[Stored data]
::::::::::
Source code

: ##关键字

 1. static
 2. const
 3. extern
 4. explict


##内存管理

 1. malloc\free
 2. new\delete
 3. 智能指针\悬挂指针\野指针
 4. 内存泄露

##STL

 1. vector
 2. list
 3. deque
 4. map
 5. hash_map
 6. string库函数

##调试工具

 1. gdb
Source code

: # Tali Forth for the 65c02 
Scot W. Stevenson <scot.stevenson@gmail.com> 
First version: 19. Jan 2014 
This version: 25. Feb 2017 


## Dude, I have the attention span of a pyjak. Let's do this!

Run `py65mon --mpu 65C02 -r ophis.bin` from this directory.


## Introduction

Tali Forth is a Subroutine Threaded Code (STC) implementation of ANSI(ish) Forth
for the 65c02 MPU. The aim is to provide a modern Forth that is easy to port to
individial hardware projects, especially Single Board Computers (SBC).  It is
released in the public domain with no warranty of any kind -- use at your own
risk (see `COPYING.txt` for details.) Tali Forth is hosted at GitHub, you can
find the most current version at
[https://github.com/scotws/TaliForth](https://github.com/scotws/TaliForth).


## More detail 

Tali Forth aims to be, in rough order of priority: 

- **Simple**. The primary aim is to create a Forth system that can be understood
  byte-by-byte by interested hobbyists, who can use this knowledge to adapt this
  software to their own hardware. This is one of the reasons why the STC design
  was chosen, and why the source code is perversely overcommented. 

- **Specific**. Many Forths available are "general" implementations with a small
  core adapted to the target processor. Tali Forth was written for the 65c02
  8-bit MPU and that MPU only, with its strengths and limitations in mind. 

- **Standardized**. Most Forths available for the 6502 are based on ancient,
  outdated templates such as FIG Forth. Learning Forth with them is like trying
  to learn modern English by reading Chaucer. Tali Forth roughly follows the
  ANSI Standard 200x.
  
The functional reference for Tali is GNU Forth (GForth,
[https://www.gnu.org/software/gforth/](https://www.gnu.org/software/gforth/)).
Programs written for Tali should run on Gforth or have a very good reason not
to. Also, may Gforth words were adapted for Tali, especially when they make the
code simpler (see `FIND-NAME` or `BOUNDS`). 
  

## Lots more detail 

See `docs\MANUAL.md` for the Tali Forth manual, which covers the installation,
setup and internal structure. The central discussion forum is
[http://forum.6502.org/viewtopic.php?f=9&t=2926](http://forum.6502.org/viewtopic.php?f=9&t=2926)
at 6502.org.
::::::::::
■ WHAT YOU ARE ASKED TO DO
Line by line, reproduce the data exactly.

■ OUTPUT OF THE TASK
Source code

: ##关键字

 1. static
 2. const
 3. extern
 4. explict


##内存管理

 1. malloc\free
 2. new\delete
 3. 智能指针\悬挂指针\野指针
 4. 内存泄露

##STL

 1. vector
 2. list
 3. deque
 4. map
 5. hash_map
 6. string库函数

##调试工具

 1. gdb
Source code

: # Tali Forth for the 65c02 
Scot W. Stevenson <scot.stevenson@gmail.com> 
First version: 19. Jan 2014 
This version: 25. Feb 2017 


## Dude, I have the attention span of a pyjak. Let's do this!

Run `py65mon --mpu 65C02 -r ophis.bin` from this directory.


## Introduction

Tali Forth is a Subroutine Threaded Code (STC) implementation of ANSI(ish) Forth
for the 65c02 MPU. The aim is to provide a modern Forth that is easy to port to
individial hardware projects, especially Single Board Computers (SBC).  It is
released in the public domain with no warranty of any kind -- use at your own
risk (see `COPYING.txt` for details.) Tali Forth is hosted at GitHub, you can
find the most current version at
[https://github.com/scotws/TaliForth](https://github.com/scotws/TaliForth).


## More detail 

Tali Forth aims to be, in rough order of priority: 

- **Simple**. The primary aim is to create a Forth system that can be understood
  byte-by-byte by interested hobbyists, who can use this knowledge to adapt this
  software to their own hardware. This is one of the reasons why the STC design
  was chosen, and why the source code is perversely overcommented. 

- **Specific**. Many Forths available are "general" implementations with a small
  core adapted to the target processor. Tali Forth was written for the 65c02
  8-bit MPU and that MPU only, with its strengths and limitations in mind. 

- **Standardized**. Most Forths available for the 6502 are based on ancient,
  outdated templates such as FIG Forth. Learning Forth with them is like trying
  to learn modern English by reading Chaucer. Tali Forth roughly follows the
  ANSI Standard 200x.
  
The functional reference for Tali is GNU Forth (GForth,
[https://www.gnu.org/software/gforth/](https://www.gnu.org/software/gforth/)).
Programs written for Tali should run on Gforth or have a very good reason not
to. Also, may Gforth words were adapted for Tali, especially when they make the
code simpler (see `FIND-NAME` or `BOUNDS`). 
  

## Lots more detail 

See `docs\MANUAL.md` for the Tali Forth manual, which covers the installation,
setup and internal structure. The central discussion forum is
[http://forum.6502.org/viewtopic.php?f=9&t=2926](http://forum.6502.org/viewtopic.php?f=9&t=2926)
at 6502.org.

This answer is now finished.